● Recorded data
━━━━━━━━

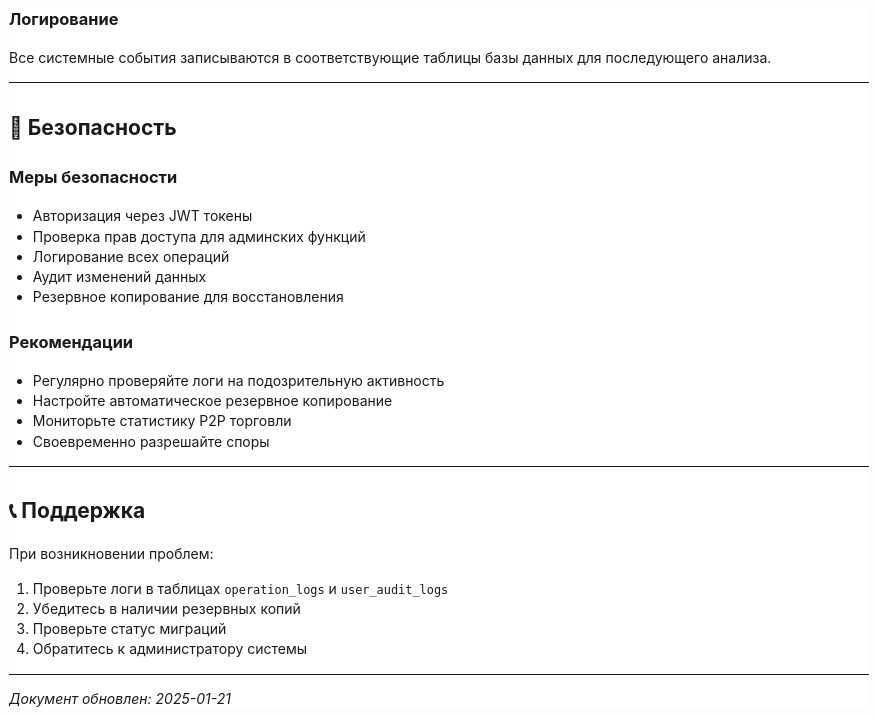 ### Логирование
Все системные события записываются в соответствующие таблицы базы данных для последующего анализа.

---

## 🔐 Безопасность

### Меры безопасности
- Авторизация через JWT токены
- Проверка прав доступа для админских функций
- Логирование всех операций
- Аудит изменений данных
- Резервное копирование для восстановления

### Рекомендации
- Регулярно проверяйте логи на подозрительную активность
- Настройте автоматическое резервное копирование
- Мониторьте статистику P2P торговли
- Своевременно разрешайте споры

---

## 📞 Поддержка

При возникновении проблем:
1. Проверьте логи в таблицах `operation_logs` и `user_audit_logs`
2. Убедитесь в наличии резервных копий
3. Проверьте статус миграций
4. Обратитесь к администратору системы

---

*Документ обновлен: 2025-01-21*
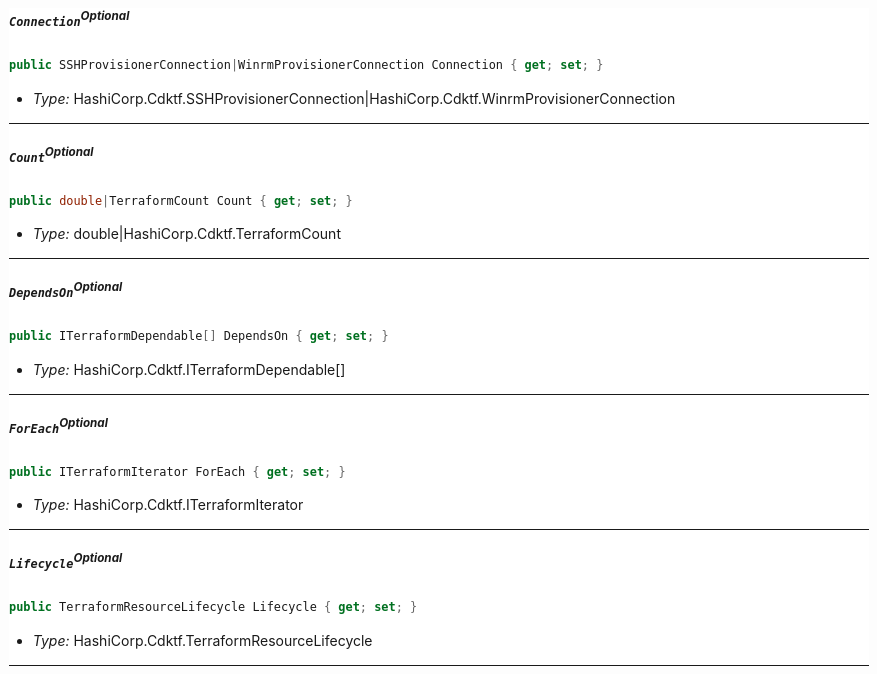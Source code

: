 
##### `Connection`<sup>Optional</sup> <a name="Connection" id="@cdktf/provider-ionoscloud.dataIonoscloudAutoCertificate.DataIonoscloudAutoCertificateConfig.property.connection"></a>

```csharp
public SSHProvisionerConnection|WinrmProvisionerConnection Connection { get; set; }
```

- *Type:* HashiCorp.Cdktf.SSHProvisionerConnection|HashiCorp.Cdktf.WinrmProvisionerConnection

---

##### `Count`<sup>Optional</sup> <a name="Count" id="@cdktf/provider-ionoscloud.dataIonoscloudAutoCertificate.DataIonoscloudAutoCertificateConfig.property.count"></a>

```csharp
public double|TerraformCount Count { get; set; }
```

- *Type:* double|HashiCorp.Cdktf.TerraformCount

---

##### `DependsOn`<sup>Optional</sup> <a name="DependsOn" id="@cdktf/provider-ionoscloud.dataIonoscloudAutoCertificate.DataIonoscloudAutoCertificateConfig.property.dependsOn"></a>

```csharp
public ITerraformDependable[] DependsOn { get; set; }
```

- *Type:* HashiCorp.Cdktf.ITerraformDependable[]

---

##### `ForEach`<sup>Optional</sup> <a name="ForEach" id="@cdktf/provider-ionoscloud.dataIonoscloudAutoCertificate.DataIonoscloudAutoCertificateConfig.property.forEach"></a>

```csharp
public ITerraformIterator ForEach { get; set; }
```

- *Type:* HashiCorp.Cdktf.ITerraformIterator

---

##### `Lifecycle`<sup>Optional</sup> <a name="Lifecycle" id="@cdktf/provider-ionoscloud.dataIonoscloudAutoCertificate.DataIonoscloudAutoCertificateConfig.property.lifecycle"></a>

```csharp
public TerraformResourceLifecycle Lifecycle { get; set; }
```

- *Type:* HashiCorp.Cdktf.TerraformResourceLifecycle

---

━━━━━━━━

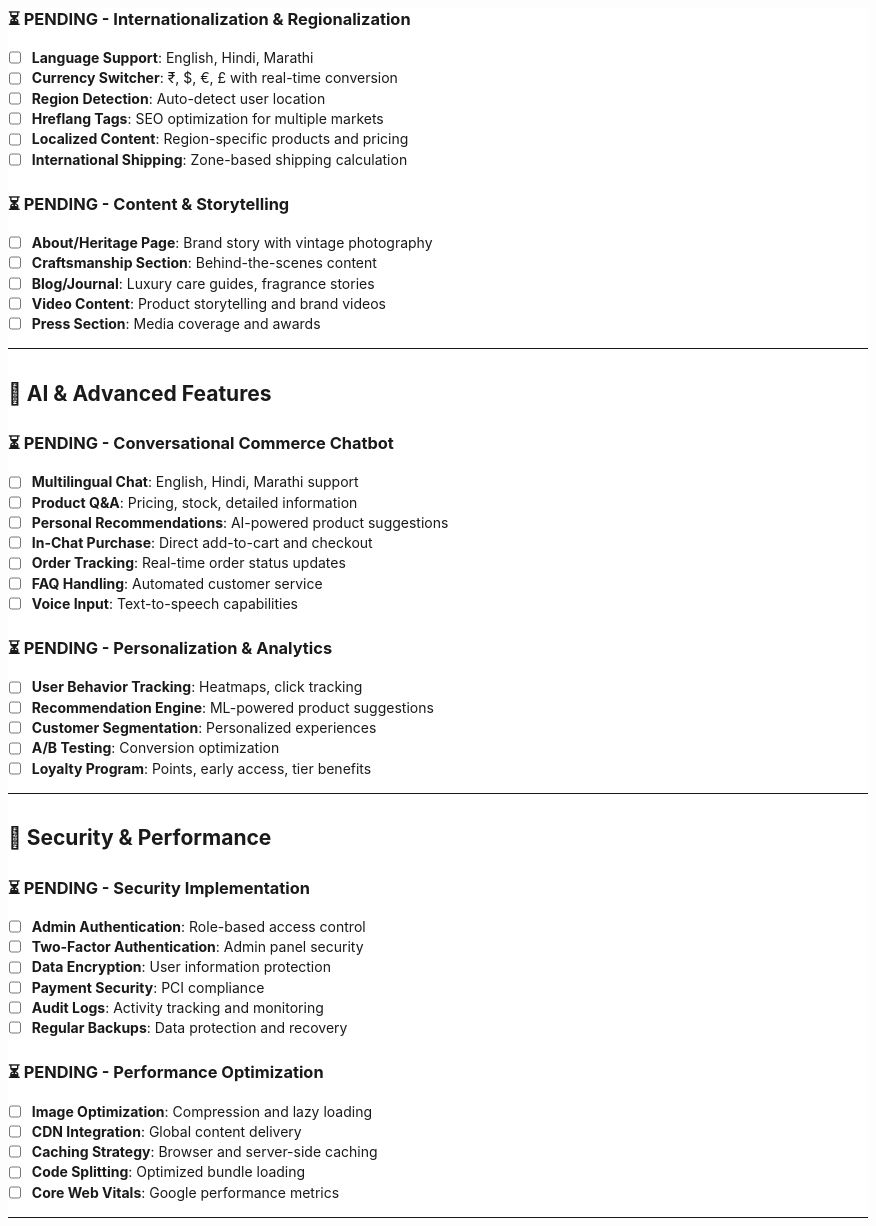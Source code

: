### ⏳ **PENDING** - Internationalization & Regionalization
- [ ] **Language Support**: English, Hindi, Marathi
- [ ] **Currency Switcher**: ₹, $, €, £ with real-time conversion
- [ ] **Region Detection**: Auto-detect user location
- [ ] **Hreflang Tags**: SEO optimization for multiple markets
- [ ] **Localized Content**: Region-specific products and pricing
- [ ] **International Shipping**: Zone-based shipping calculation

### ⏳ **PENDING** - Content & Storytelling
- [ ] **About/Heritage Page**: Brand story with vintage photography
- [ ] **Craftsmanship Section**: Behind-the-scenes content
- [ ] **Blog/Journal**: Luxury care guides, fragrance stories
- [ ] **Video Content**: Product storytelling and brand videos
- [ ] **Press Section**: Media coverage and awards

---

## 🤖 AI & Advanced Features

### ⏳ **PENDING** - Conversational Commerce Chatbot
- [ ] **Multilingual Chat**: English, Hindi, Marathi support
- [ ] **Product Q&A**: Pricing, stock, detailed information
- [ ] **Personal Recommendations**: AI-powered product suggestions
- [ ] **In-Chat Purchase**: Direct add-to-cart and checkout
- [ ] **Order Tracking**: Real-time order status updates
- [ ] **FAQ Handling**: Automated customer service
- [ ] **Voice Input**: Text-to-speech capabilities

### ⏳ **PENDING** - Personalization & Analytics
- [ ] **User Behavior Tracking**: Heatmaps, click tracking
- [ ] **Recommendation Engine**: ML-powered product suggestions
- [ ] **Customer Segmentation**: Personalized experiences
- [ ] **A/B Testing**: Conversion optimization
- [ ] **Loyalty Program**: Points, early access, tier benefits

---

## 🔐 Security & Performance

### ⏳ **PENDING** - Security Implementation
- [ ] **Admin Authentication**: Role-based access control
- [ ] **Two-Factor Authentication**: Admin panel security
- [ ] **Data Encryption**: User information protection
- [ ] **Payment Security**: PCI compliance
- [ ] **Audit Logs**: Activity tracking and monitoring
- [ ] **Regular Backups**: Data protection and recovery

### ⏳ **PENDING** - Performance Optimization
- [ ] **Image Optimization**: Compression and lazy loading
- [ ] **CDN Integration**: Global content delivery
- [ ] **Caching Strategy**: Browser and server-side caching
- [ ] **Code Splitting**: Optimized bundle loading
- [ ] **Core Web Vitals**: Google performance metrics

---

━━━━━━━━

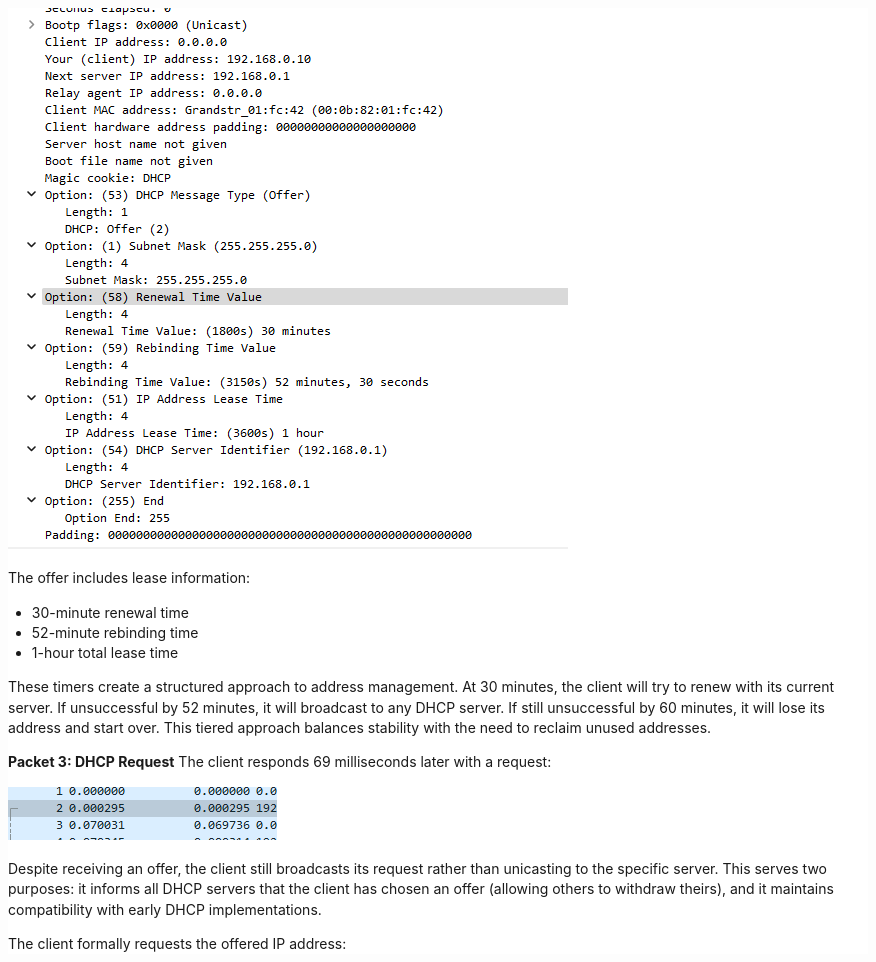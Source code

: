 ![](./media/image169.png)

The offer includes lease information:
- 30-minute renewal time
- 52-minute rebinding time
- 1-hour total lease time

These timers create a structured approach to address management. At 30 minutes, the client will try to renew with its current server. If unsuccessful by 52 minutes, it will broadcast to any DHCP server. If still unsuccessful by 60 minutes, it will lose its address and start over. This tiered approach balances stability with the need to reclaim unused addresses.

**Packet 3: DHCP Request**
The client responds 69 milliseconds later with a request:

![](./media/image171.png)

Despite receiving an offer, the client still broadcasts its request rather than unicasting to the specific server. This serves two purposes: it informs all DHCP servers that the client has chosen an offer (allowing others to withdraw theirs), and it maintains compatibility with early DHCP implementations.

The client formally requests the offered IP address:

━━━━━━━━

● Work request
Go through the lines above and copy any that contain "Authentication".

● Answer to the problem
- [ ] **Admin Authentication**: Role-based access control
- [ ] **Two-Factor Authentication**: Admin panel security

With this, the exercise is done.